Please return the lines below verbatim, beginning at the one that has "that the suite's" and stopping after the one that has "over $10^6$ episodes", and add no other lines.

▸ Records:
□ □ □ □ □ □ □
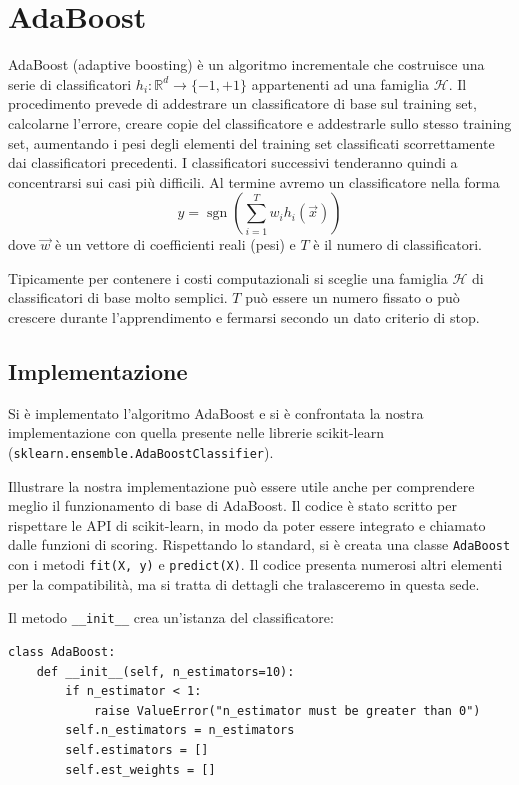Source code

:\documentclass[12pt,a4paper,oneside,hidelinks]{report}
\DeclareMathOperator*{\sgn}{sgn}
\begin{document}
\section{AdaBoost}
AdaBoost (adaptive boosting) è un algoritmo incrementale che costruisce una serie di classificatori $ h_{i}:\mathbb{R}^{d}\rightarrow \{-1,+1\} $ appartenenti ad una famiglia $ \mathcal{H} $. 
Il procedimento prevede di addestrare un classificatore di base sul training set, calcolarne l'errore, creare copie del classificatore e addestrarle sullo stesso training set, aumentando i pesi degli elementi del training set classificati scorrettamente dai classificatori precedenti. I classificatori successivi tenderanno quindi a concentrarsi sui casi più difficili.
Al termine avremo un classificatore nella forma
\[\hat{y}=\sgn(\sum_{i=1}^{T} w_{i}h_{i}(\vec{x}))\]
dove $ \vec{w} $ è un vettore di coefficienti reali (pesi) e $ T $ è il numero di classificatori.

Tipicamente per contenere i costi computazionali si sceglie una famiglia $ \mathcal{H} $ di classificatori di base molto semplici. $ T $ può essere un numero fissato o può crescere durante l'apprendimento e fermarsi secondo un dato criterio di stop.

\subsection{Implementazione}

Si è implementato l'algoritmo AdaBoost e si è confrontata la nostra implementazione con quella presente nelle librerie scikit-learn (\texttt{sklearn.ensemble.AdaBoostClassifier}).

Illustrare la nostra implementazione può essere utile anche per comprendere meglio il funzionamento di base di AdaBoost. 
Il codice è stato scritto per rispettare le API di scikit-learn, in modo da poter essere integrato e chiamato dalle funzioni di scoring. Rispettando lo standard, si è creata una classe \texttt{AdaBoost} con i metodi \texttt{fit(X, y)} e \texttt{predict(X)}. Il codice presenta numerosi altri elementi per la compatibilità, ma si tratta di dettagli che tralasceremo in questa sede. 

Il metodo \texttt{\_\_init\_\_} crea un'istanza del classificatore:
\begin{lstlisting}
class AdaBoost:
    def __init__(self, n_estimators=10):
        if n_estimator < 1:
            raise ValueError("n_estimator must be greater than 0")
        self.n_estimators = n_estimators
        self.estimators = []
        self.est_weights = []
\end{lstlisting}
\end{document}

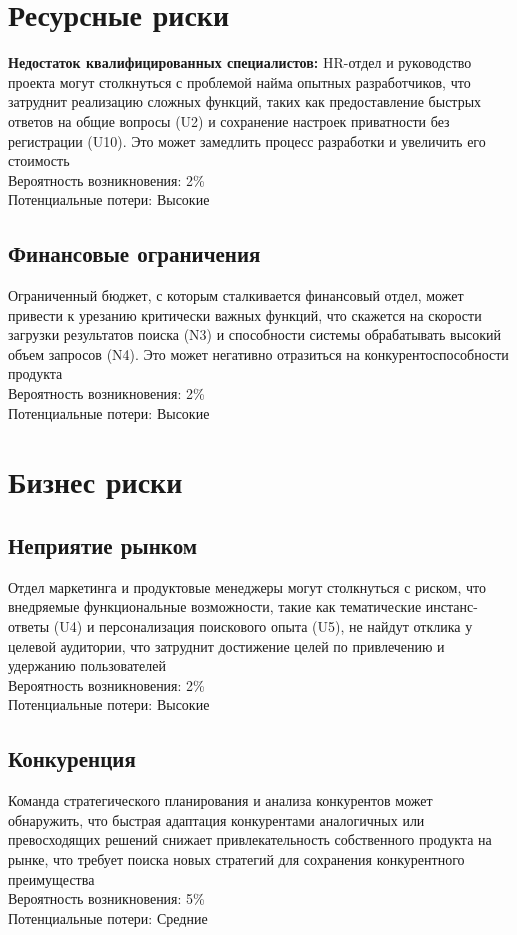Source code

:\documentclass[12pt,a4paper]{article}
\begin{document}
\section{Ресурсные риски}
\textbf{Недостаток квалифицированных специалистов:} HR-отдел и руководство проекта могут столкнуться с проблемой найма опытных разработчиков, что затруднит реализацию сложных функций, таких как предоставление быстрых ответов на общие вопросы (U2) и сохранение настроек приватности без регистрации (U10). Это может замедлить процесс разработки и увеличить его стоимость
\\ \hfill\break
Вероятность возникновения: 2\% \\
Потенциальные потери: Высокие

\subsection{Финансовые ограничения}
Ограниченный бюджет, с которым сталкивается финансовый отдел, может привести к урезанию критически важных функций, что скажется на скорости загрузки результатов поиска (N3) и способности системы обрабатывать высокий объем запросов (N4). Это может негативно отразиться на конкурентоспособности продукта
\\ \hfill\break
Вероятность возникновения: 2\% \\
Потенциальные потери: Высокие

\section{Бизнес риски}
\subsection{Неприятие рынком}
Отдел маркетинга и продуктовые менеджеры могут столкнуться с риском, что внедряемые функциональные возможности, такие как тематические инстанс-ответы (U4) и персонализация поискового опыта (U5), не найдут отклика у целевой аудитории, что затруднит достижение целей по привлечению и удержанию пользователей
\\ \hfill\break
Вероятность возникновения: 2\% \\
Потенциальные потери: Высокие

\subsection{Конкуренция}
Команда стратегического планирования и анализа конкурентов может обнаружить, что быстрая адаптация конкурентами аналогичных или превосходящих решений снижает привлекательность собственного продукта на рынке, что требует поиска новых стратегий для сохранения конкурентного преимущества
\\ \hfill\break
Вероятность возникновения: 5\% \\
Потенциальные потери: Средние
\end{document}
□ □ □ □ □ □ □
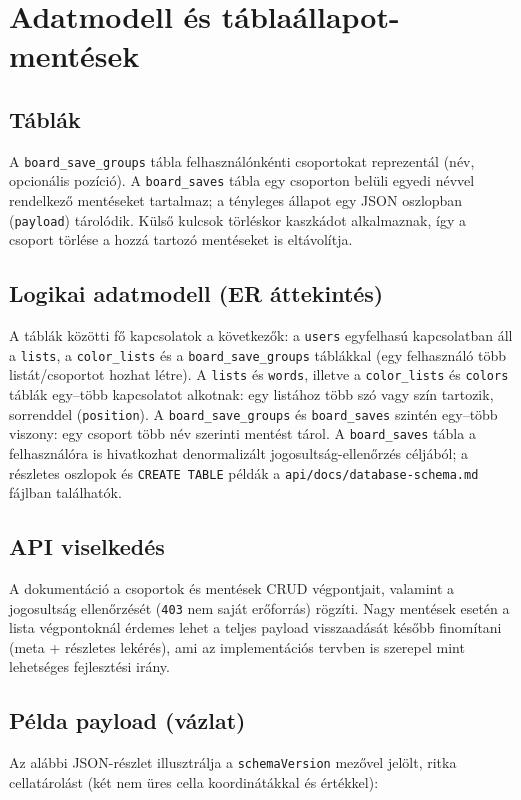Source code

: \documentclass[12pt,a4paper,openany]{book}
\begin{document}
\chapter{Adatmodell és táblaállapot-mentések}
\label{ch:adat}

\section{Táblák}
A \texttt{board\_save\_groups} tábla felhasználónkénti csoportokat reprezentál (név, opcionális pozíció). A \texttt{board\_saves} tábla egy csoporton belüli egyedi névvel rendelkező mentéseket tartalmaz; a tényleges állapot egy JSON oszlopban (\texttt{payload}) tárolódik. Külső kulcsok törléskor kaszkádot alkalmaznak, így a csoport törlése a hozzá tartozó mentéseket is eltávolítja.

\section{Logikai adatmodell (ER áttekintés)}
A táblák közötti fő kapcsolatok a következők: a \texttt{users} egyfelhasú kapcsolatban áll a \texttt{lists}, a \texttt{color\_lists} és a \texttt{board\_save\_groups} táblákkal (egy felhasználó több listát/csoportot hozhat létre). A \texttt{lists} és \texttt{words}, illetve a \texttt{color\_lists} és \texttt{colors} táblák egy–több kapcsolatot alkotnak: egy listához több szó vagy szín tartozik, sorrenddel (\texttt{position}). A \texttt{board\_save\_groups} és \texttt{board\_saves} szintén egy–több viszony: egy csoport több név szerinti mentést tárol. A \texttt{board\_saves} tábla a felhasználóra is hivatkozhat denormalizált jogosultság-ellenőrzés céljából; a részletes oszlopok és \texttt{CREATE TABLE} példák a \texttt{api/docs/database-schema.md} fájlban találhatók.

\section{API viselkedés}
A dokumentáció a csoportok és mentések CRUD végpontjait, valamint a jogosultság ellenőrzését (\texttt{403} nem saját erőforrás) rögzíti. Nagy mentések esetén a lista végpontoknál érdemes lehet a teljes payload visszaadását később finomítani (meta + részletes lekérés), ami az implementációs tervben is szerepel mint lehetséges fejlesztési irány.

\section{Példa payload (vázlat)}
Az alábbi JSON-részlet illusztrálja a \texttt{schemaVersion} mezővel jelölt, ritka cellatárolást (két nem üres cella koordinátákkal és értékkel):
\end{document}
□ □ □ □ □ □ □
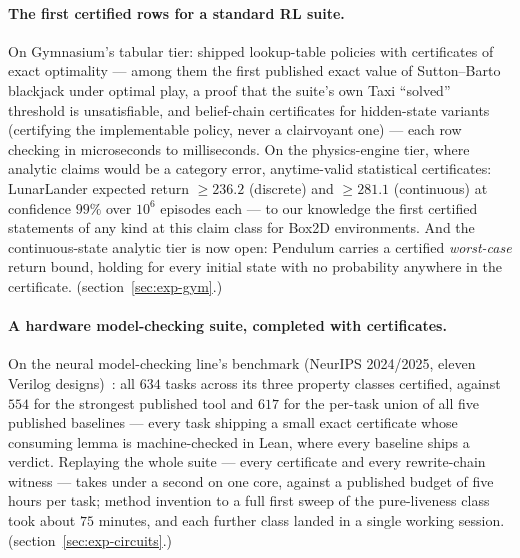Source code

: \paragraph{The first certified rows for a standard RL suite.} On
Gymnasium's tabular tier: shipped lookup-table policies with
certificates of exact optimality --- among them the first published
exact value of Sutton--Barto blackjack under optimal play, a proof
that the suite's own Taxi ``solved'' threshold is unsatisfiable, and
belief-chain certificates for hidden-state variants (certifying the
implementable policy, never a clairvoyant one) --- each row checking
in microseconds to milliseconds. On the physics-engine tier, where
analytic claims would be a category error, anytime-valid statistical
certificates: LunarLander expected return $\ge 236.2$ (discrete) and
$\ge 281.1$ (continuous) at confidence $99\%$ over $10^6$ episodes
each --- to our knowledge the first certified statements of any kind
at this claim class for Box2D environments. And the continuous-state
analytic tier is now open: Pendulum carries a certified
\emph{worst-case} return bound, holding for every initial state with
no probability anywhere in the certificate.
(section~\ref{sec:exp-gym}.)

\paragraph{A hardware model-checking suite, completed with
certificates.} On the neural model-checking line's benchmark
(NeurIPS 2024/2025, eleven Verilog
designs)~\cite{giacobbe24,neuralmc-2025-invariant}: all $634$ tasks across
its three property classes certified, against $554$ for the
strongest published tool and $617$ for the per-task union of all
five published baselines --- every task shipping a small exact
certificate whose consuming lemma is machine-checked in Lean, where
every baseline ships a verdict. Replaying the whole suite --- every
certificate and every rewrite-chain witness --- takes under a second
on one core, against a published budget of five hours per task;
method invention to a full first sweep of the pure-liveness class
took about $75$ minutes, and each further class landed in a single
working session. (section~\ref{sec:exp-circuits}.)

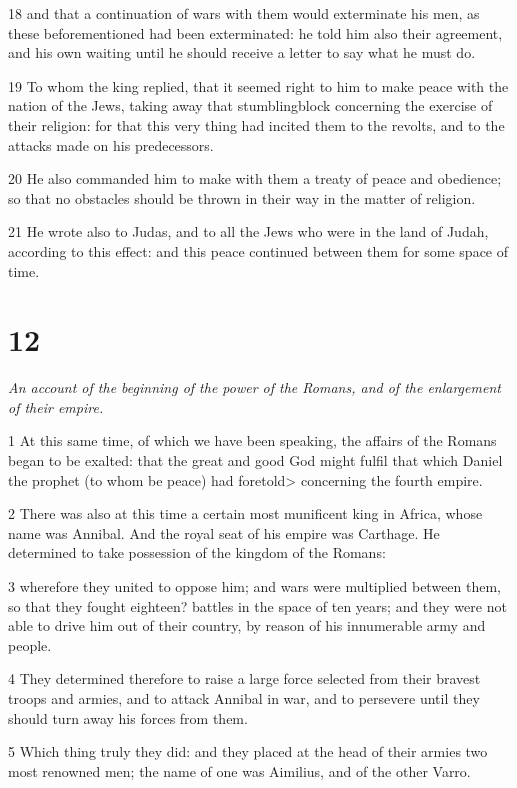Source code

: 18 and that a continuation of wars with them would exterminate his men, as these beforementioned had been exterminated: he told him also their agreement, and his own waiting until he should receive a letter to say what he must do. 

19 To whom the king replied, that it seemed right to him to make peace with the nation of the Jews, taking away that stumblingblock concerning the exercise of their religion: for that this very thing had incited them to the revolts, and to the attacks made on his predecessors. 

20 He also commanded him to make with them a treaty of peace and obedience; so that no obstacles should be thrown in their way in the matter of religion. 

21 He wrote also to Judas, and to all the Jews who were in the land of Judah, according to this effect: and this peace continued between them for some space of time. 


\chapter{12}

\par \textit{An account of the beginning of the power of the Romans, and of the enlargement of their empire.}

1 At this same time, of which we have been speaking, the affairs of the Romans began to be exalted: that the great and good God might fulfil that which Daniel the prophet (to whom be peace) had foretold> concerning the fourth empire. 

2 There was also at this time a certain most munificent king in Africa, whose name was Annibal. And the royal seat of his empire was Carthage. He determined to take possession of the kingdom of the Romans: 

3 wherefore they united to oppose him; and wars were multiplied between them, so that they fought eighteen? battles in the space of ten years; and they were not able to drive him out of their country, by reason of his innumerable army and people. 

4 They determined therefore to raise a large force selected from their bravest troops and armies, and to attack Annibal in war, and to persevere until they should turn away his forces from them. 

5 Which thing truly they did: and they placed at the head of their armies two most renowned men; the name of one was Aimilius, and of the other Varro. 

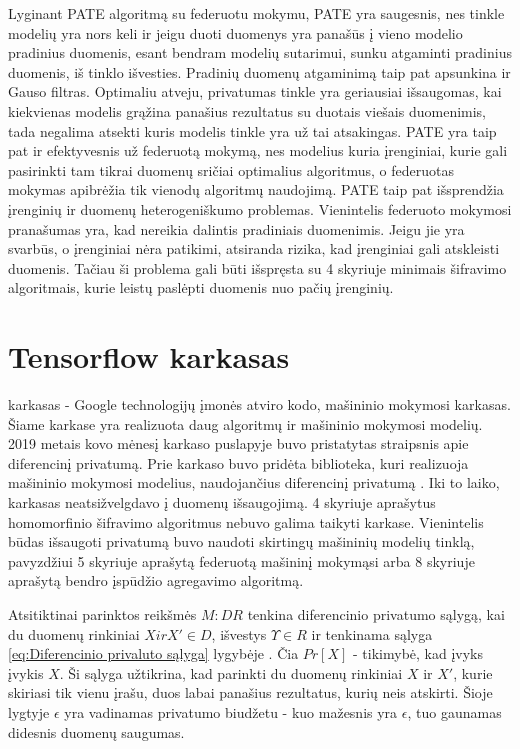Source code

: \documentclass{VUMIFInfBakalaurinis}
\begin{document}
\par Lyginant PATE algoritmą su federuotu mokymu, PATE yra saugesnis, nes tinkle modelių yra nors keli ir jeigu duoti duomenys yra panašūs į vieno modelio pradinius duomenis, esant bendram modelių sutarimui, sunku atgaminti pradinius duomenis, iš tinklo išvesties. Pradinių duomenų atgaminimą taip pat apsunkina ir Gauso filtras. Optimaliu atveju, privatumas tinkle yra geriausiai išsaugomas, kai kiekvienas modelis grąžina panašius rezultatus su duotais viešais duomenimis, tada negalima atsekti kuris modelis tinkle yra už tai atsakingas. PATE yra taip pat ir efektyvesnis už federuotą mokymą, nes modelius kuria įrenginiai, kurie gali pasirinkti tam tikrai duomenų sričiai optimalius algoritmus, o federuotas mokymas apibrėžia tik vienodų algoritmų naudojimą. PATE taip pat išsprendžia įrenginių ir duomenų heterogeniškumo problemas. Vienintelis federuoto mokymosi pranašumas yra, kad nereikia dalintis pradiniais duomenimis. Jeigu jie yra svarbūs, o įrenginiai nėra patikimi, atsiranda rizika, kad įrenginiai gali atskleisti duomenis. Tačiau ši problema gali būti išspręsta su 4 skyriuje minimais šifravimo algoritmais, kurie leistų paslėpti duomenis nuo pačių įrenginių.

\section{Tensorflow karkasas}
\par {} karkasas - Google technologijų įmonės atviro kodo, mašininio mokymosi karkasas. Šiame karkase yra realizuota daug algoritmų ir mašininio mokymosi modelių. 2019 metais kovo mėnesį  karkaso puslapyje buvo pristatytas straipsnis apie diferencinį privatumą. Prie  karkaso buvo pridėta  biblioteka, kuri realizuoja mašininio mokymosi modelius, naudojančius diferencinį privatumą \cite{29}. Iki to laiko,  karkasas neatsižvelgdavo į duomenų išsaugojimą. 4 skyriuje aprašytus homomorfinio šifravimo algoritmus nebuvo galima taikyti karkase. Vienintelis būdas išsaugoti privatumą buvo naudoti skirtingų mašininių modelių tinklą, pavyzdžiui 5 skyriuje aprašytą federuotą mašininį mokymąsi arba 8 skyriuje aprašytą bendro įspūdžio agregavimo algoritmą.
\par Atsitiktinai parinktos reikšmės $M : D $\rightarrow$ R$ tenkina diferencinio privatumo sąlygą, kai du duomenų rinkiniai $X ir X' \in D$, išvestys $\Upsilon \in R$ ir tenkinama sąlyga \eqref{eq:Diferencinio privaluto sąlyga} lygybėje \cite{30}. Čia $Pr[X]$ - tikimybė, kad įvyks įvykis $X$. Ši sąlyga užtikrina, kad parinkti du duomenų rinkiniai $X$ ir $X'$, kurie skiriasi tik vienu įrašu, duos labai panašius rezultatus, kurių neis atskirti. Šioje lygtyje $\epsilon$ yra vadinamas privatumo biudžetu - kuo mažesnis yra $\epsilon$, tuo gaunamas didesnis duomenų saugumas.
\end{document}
□ □ □ □ □ □ □
▸ Task result:
that the suite's own Taxi ``solved'' threshold is unsatisfiable, and
belief-chain certificates for hidden-state variants (certifying the
implementable policy, never a clairvoyant one) --- each row checking
in microseconds to milliseconds. On the physics-engine tier, where
analytic claims would be a category error, anytime-valid statistical
certificates: LunarLander expected return $\ge 236.2$ (discrete) and
$\ge 281.1$ (continuous) at confidence $99\%$ over $10^6$ episodes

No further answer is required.